= Beginning of Section =

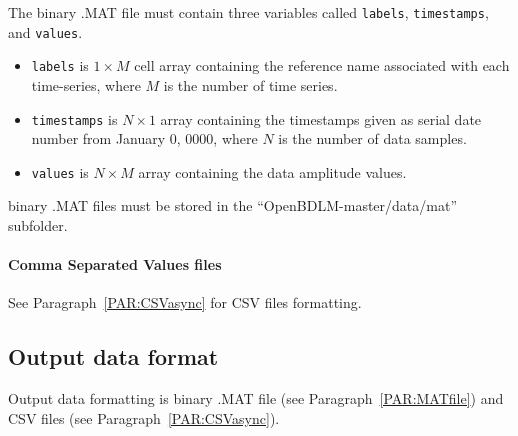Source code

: \documentclass{article}
\begin{document}
The \MATLAB{} binary .MAT file must contain three \MATLAB{} variables called \lstinline[basicstyle = \mlttfamily \small]!labels!, \lstinline[basicstyle = \mlttfamily \small]!timestamps!, and \lstinline[basicstyle = \mlttfamily \small]!values!.
\begin{itemize}
\item \lstinline[basicstyle = \mlttfamily \small]!labels! is $1\times M$ cell array containing the reference name associated with each time-series, where $M$ is the number of time series.
\item \lstinline[basicstyle = \mlttfamily \small]!timestamps! is $N\times 1$ array containing the timestamps given as serial date number from January 0, 0000, where $N$ is the number of data samples.
\item \lstinline[basicstyle = \mlttfamily \small]!values! is $N\times M$ array containing the data amplitude values.
\end{itemize}
 \MATLAB{} binary .MAT files must be stored in the ``OpenBDLM-master/data/mat'' subfolder.

%
%
%

\paragraph{Comma Separated Values files}

See Paragraph~\ref{PAR:CSVasync} for CSV files formatting.



\subsection{Output data format}

Output data formatting is \MATLAB{} binary .MAT file (see Paragraph~\ref{PAR:MATfile}) and CSV files (see Paragraph~\ref{PAR:CSVasync}).
\end{document}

= End of Section =

**What you need to do**
Output only the lines from the one that contains "Output data formatting" through the final line of the records, exactly as given.

**Written solution**
Output data formatting is \MATLAB{} binary .MAT file (see Paragraph~\ref{PAR:MATfile}) and CSV files (see Paragraph~\ref{PAR:CSVasync}).
\end{document}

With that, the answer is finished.